Suffice to say Python is very diverse and useful language. I could go and look up libraries on robotics or a myriad of other use cases.

 

Conclusion

 

So first point for this conclusion; yes I recommend Python...

If you scoured Linkedin adds (at least in the U.K. at time of writing) many would reference excel, maybe SQL some might list leadership or entrepreneurship  for Data Analyst roles (what does entrepreneurship look like in IT, do i get to haggle for a pay raise?). And some will just list a whole IT department worth of languages, service desk tools, assorted conceptual frameworks and libraries that they expect wrote memorisation (some of them may have read this very article to add to said list).

Ironically many IT jobs that list a whole IT department level of capability in job spec are the worst paying and clearly come from managers who copy pasted there job spec. And this is the final conceit of this conclusion when investigating why a company chooses to use Python or Enterprise the evidence is performance or rightness of the technology has nothing to do with the likely adoption of that technology within a business.

Triplebyte a company that specialises in testing and hiring software engineers analysed 6 months worth of data from technical interviews and discussed with CTOs and founders across top 25 companies the results are available here Who Y Combinator companies want (triplebyte.com) . To me the most poignant conclusion from the site was the following.

 

"The types of programmers that each company looks for often have little to do with what the company needs or does. Rather, they reflect company culture and the backgrounds of the founders. It’s nearly impossible to judge these preferences from the outside. At most companies, however, non-technical recruiters reject 50% of applicants by pattern matching against these preferences. This is a huge frustration for everyone involved."

 

Consider companies like Google, Microsoft, Amazon, Facebook, Apple, Deloitte, or Tesla. Actually if you look at their products they have nothing in common. Admittedly there all American but I'm British I'm not sure I can copy that. Though what they have all in common is abilities to code and many have used Python. Clearly a small number of businesses are doing things the rest of us are not. Maybe it's their culture?

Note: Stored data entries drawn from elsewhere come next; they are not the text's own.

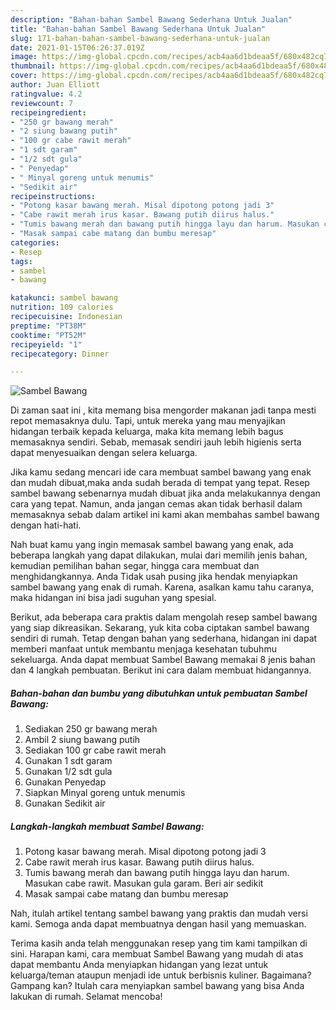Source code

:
 ```yaml
---
description: "Bahan-bahan Sambel Bawang Sederhana Untuk Jualan"
title: "Bahan-bahan Sambel Bawang Sederhana Untuk Jualan"
slug: 171-bahan-bahan-sambel-bawang-sederhana-untuk-jualan
date: 2021-01-15T06:26:37.019Z
image: https://img-global.cpcdn.com/recipes/acb4aa6d1bdeaa5f/680x482cq70/sambel-bawang-foto-resep-utama.jpg
thumbnail: https://img-global.cpcdn.com/recipes/acb4aa6d1bdeaa5f/680x482cq70/sambel-bawang-foto-resep-utama.jpg
cover: https://img-global.cpcdn.com/recipes/acb4aa6d1bdeaa5f/680x482cq70/sambel-bawang-foto-resep-utama.jpg
author: Juan Elliott
ratingvalue: 4.2
reviewcount: 7
recipeingredient:
- "250 gr bawang merah"
- "2 siung bawang putih"
- "100 gr cabe rawit merah"
- "1 sdt garam"
- "1/2 sdt gula"
- " Penyedap"
- " Minyal goreng untuk menumis"
- "Sedikit air"
recipeinstructions:
- "Potong kasar bawang merah. Misal dipotong potong jadi 3"
- "Cabe rawit merah irus kasar. Bawang putih diirus halus."
- "Tumis bawang merah dan bawang putih hingga layu dan harum. Masukan cabe rawit. Masukan gula garam. Beri air sedikit"
- "Masak sampai cabe matang dan bumbu meresap"
categories:
- Resep
tags:
- sambel
- bawang

katakunci: sambel bawang 
nutrition: 109 calories
recipecuisine: Indonesian
preptime: "PT38M"
cooktime: "PT52M"
recipeyield: "1"
recipecategory: Dinner

---
```



![Sambel Bawang](https://img-global.cpcdn.com/recipes/acb4aa6d1bdeaa5f/680x482cq70/sambel-bawang-foto-resep-utama.jpg)

Di zaman  saat ini , kita memang bisa mengorder makanan jadi tanpa mesti repot memasaknya dulu. Tapi, untuk mereka yang mau menyajikan hidangan terbaik kepada keluarga, maka kita memang lebih bagus memasaknya sendiri. Sebab, memasak sendiri jauh lebih higienis serta dapat menyesuaikan dengan selera keluarga.

Jika kamu sedang mencari ide cara membuat sambel bawang yang enak dan mudah dibuat,maka anda sudah berada di tempat yang tepat. Resep sambel bawang  sebenarnya mudah dibuat jika anda melakukannya dengan cara yang tepat. Namun, anda jangan cemas akan tidak berhasil dalam memasaknya 
sebab dalam artikel ini kami akan membahas sambel bawang dengan hati-hati.  



Nah buat kamu yang ingin memasak sambel bawang yang enak, ada beberapa langkah yang dapat dilakukan, mulai dari memilih jenis bahan, kemudian pemilihan bahan segar, hingga cara membuat dan menghidangkannya. Anda Tidak usah pusing jika hendak menyiapkan sambel bawang yang enak di rumah. Karena, asalkan kamu  tahu caranya, maka hidangan ini bisa jadi suguhan yang spesial.

Berikut, ada beberapa cara praktis  dalam mengolah resep sambel bawang yang siap dikreasikan. Sekarang, yuk kita coba ciptakan sambel bawang sendiri di rumah. Tetap dengan bahan yang sederhana, hidangan ini dapat memberi manfaat untuk membantu menjaga kesehatan tubuhmu sekeluarga. Anda dapat membuat Sambel Bawang memakai 8 jenis bahan dan 4 langkah pembuatan. Berikut ini cara dalam membuat hidangannya.

<!--inarticleads1-->

##### Bahan-bahan dan bumbu yang dibutuhkan untuk pembuatan Sambel Bawang:

1. Sediakan 250 gr bawang merah
1. Ambil 2 siung bawang putih
1. Sediakan 100 gr cabe rawit merah
1. Gunakan 1 sdt garam
1. Gunakan 1/2 sdt gula
1. Gunakan  Penyedap
1. Siapkan  Minyal goreng untuk menumis
1. Gunakan Sedikit air




<!--inarticleads2-->

##### Langkah-langkah membuat Sambel Bawang:

1. Potong kasar bawang merah. Misal dipotong potong jadi 3
1. Cabe rawit merah irus kasar. Bawang putih diirus halus.
1. Tumis bawang merah dan bawang putih hingga layu dan harum. Masukan cabe rawit. Masukan gula garam. Beri air sedikit
1. Masak sampai cabe matang dan bumbu meresap




Nah, itulah artikel tentang  sambel bawang  yang praktis dan mudah versi kami. Semoga anda dapat membuatnya dengan hasil yang memuaskan. 

Terima kasih anda telah menggunakan resep yang tim kami tampilkan di sini. Harapan kami, cara membuat  Sambel Bawang yang mudah di atas dapat membantu Anda menyiapkan hidangan yang lezat untuk keluarga/teman ataupun menjadi ide untuk berbisnis kuliner. Bagaimana? Gampang kan? Itulah cara menyiapkan sambel bawang yang bisa Anda lakukan di rumah. Selamat mencoba!

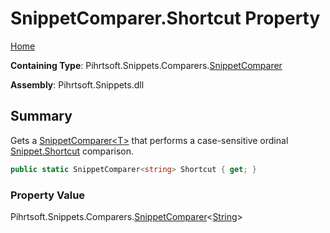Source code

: # SnippetComparer\.Shortcut Property

[Home](../../../../../README.md)

**Containing Type**: Pihrtsoft\.Snippets\.Comparers\.[SnippetComparer](../README.md)

**Assembly**: Pihrtsoft\.Snippets\.dll

## Summary

Gets a [SnippetComparer\<T>](../../SnippetComparer-1/README.md) that performs a case\-sensitive ordinal [Snippet.Shortcut](../../../Snippet/Shortcut/README.md) comparison\.

```csharp
public static SnippetComparer<string> Shortcut { get; }
```

### Property Value

Pihrtsoft\.Snippets\.Comparers\.[SnippetComparer](../../SnippetComparer-1/README.md)\<[String](https://docs.microsoft.com/en-us/dotnet/api/system.string)>

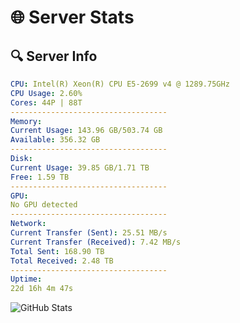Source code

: # 🌐 Server Stats
## 🔍 Server Info
```yaml
CPU: Intel(R) Xeon(R) CPU E5-2699 v4 @ 1289.75GHz
CPU Usage: 2.60%
Cores: 44P | 88T
-----------------------------------
Memory:
Current Usage: 143.96 GB/503.74 GB
Available: 356.32 GB
-----------------------------------
Disk:
Current Usage: 39.85 GB/1.71 TB
Free: 1.59 TB
-----------------------------------
GPU:
No GPU detected
-----------------------------------
Network:
Current Transfer (Sent): 25.51 MB/s
Current Transfer (Received): 7.42 MB/s
Total Sent: 168.90 TB
Total Received: 2.48 TB
-----------------------------------
Uptime:
22d 16h 4m 47s
```
![GitHub Stats](https://img.shields.io/badge/Updated-2025-03-02_14:48:05-blue)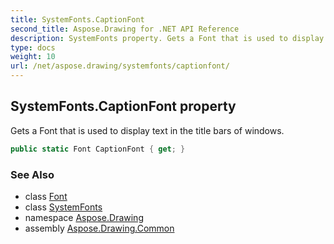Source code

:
 ```yaml
---
title: SystemFonts.CaptionFont
second_title: Aspose.Drawing for .NET API Reference
description: SystemFonts property. Gets a Font that is used to display text in the title bars of windows
type: docs
weight: 10
url: /net/aspose.drawing/systemfonts/captionfont/
---
```

## SystemFonts.CaptionFont property

Gets a Font that is used to display text in the title bars of windows.

```csharp
public static Font CaptionFont { get; }
```

### See Also

* class [Font](../../font/)
* class [SystemFonts](../)
* namespace [Aspose.Drawing](../../systemfonts/)
* assembly [Aspose.Drawing.Common](../../../)


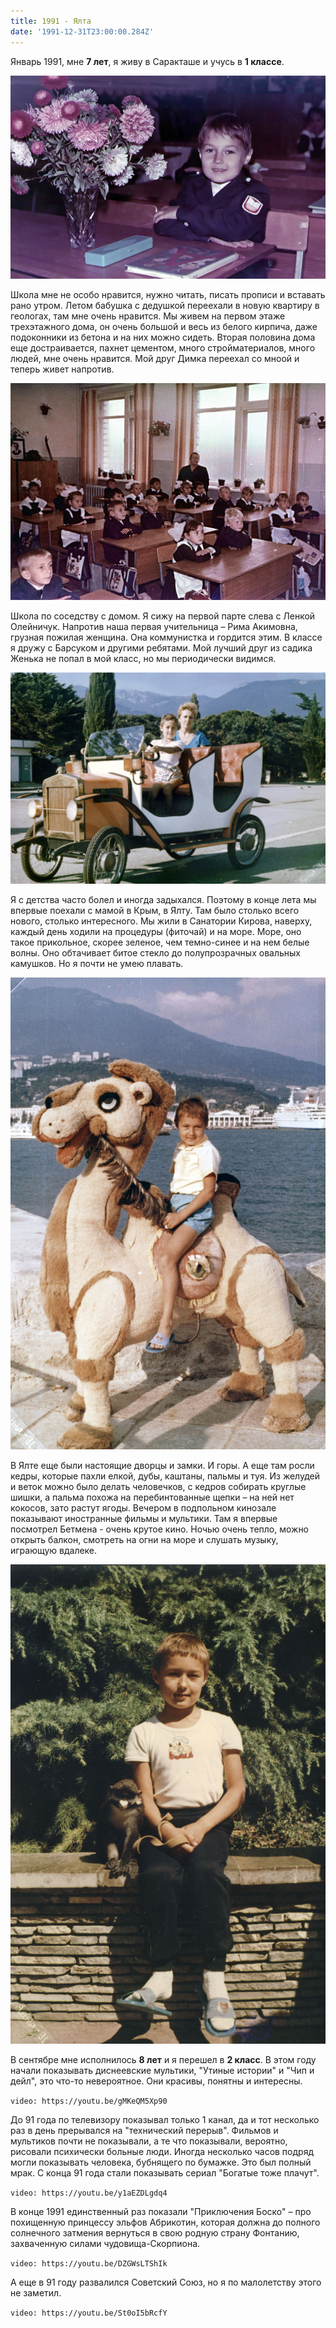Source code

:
 ```yaml
---
title: 1991 - Ялта
date: '1991-12-31T23:00:00.284Z'
---
```


Январь 1991, мне **7 лет**, я живу в Саракташе и учусь в **1 классе**.

![school91-01](school91-01.jpg) 

Школа мне не особо нравится, нужно читать, писать прописи и вставать рано утром. Летом бабушка с дедушкой переехали в новую квартиру в геологах, там мне очень нравится. Мы живем на первом этаже трехэтажного дома, он очень большой и весь из белого кирпича, даже подоконники из бетона и на них можно сидеть. Вторая половина дома еще достраивается, пахнет цементом, много стройматериалов, много людей, мне очень нравится. Мой друг Димка переехал со мноой и теперь живет напротив.

![school91-02](school91-02.jpg)

Школа по соседству с домом. Я сижу на первой парте слева с Ленкой Олейничук. Напротив наша первая учительница – Рима Акимовна, грузная пожилая женщина. Она коммунистка и гордится этим. В классе я дружу с Барсуком и другими ребятами. Мой лучший друг из садика Женька не попал в мой класс, но мы периодически видимся.

![yalta91-01](yalta91-01.jpg)

Я с детства часто болел и иногда задыхался. Поэтому в конце лета мы впервые поехали с мамой в  Крым, в Ялту. Там было столько всего нового, столько интересного. Мы жили в Санатории Кирова, наверху, каждый день ходили на процедуры (фиточай) и на море. Море, оно такое прикольное, скорее зеленое, чем темно-синее и на нем белые волны. Оно обтачивает битое стекло до полупрозрачных овальных камушков. Но я почти не умею плавать. 

![yalta91-02](yalta91-02.jpg)

В Ялте еще были настоящие дворцы и замки. И горы. А еще там росли кедры, которые пахли елкой, дубы, каштаны, пальмы и туя. Из желудей и веток можно было делать человечков, с кедров собирать круглые шишки, а пальма похожа на перебинтованные щепки – на ней нет кокосов, зато растут ягоды. Вечером в подпольном кинозале показывают иностранные фильмы и мультики. Там я впервые посмотрел Бетмена - очень крутое кино. Ночью очень тепло, можно открыть балкон, смотреть на огни на море и слушать музыку, играющую вдалеке.

![yalta91-03](yalta91-03.jpg)

В сентябре мне исполнилось **8 лет** и я перешел в **2 класс**. В этом году начали показывать диснеевские мультики, "Утиные истории" и "Чип и дейл", это что-то невероятное. Они красивы, понятны и интересны.

`video: https://youtu.be/gMKeQM5Xp90`

До 91 года по телевизору показывал только 1 канал, да и тот несколько раз в день прерывался на "технический перерыв". Фильмов и мультиков почти не показывали, а те что показывали, вероятно, рисовали психически больные люди. Иногда несколько часов подряд могли показывать человека, бубнящего по бумажке. Это был полный мрак. С конца 91 года стали показывать сериал "Богатые тоже плачут".

`video: https://youtu.be/y1aEZDLgdq4`

В конце 1991 единственный раз показали "Приключения Боско" – про похищенную принцессу эльфов Абрикотин, которая должна до полного солнечного затмения вернуться в свою родную страну Фонтанию, захваченную силами чудовища-Скорпиона.

`video: https://youtu.be/DZGWsLTShIk`

А еще в 91 году развалился Советский Союз, но я по малолетству этого не заметил.

`video: https://youtu.be/St0oI5bRcfY`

Triplebytes investigation should be stunning to any business strategist or CEO reading this. You don't get the programmers that match your technical requirements of the project because HR are too busy rejecting them based on intangibles completely unrelated to the project. 

And this bring us to the stunning and counterintuitive proposition,  to become a tech company that saves money on "enterprise software" use cutting edge tools and compete on a more global stage. The surprising answer is CEO's shouldn't talk to IT but do some self reflection and discuss the problem with HR.

And on that we return to Peter Drucker quote; in light of Triplebyte's research we might reverse it and suggest in the long term it isn't even good for the business unless it manages to also be good for society.